• [WORK TO BE COMPLETED] In the entries below, count each line holding the word "currently". Answer with the total alone.

######

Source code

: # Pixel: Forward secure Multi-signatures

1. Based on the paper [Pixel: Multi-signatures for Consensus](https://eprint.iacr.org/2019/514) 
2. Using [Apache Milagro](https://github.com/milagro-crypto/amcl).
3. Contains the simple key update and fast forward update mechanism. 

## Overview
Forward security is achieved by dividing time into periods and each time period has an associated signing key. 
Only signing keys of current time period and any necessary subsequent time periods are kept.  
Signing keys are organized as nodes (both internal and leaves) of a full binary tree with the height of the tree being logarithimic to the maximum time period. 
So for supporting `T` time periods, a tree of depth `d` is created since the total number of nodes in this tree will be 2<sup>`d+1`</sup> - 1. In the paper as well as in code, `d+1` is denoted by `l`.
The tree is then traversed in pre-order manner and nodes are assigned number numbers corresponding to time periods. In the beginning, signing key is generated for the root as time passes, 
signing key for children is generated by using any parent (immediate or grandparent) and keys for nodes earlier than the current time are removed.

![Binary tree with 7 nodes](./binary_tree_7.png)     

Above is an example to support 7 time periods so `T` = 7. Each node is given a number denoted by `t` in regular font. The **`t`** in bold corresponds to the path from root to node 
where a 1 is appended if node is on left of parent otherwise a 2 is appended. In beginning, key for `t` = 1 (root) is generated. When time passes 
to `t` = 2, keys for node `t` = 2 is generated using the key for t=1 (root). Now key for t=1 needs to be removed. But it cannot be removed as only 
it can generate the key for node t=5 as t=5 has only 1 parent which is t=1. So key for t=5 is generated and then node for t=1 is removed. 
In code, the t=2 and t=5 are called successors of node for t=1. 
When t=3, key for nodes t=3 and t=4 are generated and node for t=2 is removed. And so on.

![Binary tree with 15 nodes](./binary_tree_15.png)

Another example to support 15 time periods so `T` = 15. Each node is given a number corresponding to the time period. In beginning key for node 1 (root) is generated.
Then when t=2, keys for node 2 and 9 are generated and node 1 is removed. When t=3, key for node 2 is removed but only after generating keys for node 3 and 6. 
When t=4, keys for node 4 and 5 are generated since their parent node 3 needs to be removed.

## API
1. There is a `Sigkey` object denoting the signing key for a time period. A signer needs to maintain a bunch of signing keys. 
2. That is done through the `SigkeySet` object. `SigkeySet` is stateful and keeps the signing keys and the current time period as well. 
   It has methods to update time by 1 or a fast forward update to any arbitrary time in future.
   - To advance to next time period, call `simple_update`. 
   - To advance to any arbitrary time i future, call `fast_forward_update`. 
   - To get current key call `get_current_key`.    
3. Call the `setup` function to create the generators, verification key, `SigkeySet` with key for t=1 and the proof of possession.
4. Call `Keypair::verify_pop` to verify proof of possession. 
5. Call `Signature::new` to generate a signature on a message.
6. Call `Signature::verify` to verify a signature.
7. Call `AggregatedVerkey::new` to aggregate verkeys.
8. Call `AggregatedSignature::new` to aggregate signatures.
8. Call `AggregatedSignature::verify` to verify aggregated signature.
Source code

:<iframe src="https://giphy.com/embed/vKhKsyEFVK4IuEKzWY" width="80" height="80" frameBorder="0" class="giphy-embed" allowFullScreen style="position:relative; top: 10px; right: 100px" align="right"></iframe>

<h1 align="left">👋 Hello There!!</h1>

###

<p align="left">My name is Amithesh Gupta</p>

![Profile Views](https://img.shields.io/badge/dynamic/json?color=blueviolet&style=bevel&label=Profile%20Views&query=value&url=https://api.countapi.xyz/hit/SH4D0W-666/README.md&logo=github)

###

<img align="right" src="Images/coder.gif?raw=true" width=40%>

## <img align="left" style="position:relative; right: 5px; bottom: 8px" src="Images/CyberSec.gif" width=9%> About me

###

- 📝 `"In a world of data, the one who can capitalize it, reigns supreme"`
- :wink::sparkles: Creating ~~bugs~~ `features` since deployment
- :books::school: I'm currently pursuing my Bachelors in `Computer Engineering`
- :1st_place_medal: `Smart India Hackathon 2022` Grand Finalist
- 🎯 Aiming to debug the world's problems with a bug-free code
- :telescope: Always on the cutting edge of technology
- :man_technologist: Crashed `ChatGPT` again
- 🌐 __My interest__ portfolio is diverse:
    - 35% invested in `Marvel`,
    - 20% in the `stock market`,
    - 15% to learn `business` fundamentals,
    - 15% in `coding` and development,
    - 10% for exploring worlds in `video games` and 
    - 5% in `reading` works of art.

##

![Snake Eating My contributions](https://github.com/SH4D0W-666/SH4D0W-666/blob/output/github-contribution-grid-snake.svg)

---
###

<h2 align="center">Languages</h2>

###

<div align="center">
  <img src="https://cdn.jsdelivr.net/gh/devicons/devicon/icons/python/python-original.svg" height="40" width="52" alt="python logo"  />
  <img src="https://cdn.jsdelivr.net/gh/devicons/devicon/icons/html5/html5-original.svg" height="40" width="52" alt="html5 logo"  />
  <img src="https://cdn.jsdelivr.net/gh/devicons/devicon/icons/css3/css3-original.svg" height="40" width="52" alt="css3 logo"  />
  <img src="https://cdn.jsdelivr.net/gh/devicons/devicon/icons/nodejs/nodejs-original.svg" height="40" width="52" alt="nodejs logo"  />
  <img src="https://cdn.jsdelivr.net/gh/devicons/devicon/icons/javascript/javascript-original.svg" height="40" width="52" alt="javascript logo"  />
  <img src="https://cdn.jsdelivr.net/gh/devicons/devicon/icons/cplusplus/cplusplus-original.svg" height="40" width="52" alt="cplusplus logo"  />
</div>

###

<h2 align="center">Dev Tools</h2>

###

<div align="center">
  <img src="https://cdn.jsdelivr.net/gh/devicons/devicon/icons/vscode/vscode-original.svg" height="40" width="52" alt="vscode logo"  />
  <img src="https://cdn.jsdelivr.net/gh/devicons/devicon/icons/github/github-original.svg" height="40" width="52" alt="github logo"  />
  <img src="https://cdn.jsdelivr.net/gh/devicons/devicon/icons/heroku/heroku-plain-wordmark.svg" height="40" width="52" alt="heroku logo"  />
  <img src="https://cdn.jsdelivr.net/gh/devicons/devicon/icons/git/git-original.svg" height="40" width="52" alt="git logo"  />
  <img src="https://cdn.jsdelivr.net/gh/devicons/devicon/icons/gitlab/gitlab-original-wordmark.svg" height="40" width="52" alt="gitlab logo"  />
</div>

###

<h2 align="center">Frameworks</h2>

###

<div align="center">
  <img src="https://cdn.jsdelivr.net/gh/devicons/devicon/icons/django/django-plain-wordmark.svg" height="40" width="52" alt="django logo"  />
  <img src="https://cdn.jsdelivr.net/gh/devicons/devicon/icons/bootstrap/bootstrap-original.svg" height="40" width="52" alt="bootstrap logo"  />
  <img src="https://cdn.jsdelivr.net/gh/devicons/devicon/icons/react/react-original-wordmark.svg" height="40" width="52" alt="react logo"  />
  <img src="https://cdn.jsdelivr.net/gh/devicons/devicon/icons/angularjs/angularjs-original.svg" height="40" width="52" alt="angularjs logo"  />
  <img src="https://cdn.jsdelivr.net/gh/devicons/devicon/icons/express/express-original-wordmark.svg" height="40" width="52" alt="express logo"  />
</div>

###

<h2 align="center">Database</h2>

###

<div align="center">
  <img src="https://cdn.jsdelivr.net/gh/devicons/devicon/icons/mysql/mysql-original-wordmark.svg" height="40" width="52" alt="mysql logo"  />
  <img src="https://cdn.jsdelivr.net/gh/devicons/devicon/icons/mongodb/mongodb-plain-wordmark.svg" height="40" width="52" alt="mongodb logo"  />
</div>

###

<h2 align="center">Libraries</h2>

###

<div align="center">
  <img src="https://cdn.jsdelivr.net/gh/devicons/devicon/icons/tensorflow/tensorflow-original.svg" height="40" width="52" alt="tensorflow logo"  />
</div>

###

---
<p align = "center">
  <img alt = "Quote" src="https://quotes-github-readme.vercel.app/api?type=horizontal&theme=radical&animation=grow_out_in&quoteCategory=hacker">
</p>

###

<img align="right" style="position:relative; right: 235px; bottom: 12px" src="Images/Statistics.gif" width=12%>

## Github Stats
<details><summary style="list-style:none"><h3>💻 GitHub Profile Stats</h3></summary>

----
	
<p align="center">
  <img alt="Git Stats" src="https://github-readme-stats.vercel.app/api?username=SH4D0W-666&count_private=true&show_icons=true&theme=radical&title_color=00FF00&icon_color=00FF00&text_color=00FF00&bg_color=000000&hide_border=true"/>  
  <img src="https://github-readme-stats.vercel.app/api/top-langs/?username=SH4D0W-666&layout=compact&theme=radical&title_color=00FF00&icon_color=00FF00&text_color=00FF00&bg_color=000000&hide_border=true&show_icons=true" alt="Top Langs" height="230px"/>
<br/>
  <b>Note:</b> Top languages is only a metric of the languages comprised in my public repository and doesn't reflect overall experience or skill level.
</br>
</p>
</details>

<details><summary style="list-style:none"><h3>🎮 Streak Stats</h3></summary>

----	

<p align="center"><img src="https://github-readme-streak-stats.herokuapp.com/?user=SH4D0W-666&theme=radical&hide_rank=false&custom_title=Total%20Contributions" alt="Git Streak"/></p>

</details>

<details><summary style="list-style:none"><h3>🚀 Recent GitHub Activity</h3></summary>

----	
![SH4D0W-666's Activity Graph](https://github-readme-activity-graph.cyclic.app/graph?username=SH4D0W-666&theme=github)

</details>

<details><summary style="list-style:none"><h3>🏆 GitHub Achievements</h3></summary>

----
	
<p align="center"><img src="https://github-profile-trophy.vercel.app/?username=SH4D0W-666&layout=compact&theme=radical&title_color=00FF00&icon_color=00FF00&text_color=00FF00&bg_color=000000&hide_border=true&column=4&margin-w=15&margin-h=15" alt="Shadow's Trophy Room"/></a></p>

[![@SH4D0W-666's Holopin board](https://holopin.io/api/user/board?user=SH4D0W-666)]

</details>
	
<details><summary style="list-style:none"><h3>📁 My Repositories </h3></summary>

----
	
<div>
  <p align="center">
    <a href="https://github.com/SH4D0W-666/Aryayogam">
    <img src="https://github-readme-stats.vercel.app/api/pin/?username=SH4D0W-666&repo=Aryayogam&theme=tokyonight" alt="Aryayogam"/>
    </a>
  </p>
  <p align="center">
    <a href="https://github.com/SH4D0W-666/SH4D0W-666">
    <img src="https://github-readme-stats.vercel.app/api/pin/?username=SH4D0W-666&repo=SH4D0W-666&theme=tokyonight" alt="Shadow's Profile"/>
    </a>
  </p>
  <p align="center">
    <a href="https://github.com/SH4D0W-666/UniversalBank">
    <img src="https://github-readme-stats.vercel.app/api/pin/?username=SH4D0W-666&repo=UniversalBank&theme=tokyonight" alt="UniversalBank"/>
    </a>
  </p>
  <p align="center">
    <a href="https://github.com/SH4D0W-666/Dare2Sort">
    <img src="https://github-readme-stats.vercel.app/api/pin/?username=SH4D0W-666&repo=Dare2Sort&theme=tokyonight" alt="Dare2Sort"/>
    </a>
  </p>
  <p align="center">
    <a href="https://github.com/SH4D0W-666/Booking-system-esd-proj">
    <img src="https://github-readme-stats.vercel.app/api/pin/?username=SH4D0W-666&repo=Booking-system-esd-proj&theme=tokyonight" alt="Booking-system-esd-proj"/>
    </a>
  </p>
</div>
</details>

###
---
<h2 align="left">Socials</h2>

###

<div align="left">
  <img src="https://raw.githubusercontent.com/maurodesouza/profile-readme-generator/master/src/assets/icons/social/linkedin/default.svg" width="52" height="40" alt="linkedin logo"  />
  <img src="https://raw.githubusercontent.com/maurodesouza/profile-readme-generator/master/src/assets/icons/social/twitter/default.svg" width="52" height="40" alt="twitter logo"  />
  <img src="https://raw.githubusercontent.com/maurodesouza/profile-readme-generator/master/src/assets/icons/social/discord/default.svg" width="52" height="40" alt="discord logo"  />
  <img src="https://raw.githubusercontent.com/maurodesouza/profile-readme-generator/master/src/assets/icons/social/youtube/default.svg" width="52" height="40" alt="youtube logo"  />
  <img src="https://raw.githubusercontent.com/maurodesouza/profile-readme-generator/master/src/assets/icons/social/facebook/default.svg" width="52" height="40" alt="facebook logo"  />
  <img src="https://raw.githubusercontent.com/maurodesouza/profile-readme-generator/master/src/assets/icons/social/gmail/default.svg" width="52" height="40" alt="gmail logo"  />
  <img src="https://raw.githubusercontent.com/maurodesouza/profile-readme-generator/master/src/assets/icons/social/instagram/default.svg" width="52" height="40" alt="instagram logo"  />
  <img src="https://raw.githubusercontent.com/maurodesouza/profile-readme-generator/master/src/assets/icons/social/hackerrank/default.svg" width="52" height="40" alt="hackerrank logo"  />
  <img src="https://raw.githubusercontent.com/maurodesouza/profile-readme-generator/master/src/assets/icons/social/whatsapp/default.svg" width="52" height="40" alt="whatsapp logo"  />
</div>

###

######

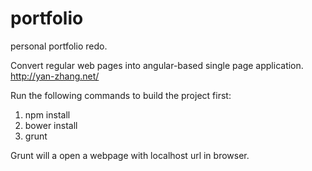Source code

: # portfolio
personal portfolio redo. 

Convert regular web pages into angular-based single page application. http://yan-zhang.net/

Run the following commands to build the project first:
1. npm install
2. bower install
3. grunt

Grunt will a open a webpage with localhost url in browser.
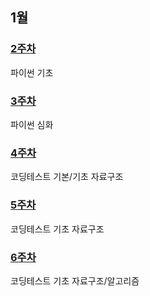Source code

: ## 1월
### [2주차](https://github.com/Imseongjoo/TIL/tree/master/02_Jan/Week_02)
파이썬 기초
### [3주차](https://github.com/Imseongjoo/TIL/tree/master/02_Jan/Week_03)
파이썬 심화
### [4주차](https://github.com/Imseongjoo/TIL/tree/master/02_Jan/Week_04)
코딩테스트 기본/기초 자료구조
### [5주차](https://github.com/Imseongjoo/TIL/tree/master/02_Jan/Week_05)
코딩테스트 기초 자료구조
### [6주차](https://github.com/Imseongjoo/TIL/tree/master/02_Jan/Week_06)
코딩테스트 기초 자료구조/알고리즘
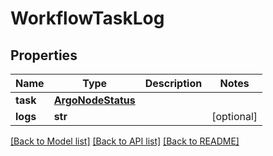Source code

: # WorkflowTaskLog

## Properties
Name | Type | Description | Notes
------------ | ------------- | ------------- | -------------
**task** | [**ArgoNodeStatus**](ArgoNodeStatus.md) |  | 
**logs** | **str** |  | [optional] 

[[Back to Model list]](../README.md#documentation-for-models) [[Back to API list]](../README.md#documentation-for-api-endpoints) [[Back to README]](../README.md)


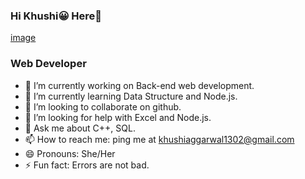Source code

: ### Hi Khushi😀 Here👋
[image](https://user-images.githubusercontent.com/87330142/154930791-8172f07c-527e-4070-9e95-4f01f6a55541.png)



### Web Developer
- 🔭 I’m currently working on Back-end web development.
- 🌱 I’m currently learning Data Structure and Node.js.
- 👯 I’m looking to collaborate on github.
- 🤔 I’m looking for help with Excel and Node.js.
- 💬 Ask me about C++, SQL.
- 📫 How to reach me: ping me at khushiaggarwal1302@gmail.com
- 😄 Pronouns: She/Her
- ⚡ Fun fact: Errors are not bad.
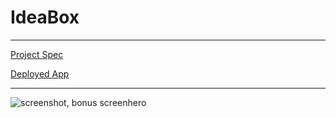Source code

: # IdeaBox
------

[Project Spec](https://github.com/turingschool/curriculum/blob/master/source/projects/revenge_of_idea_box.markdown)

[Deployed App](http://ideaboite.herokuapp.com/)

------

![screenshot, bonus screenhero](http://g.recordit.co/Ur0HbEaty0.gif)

######

• [EXERCISE RESULT] 3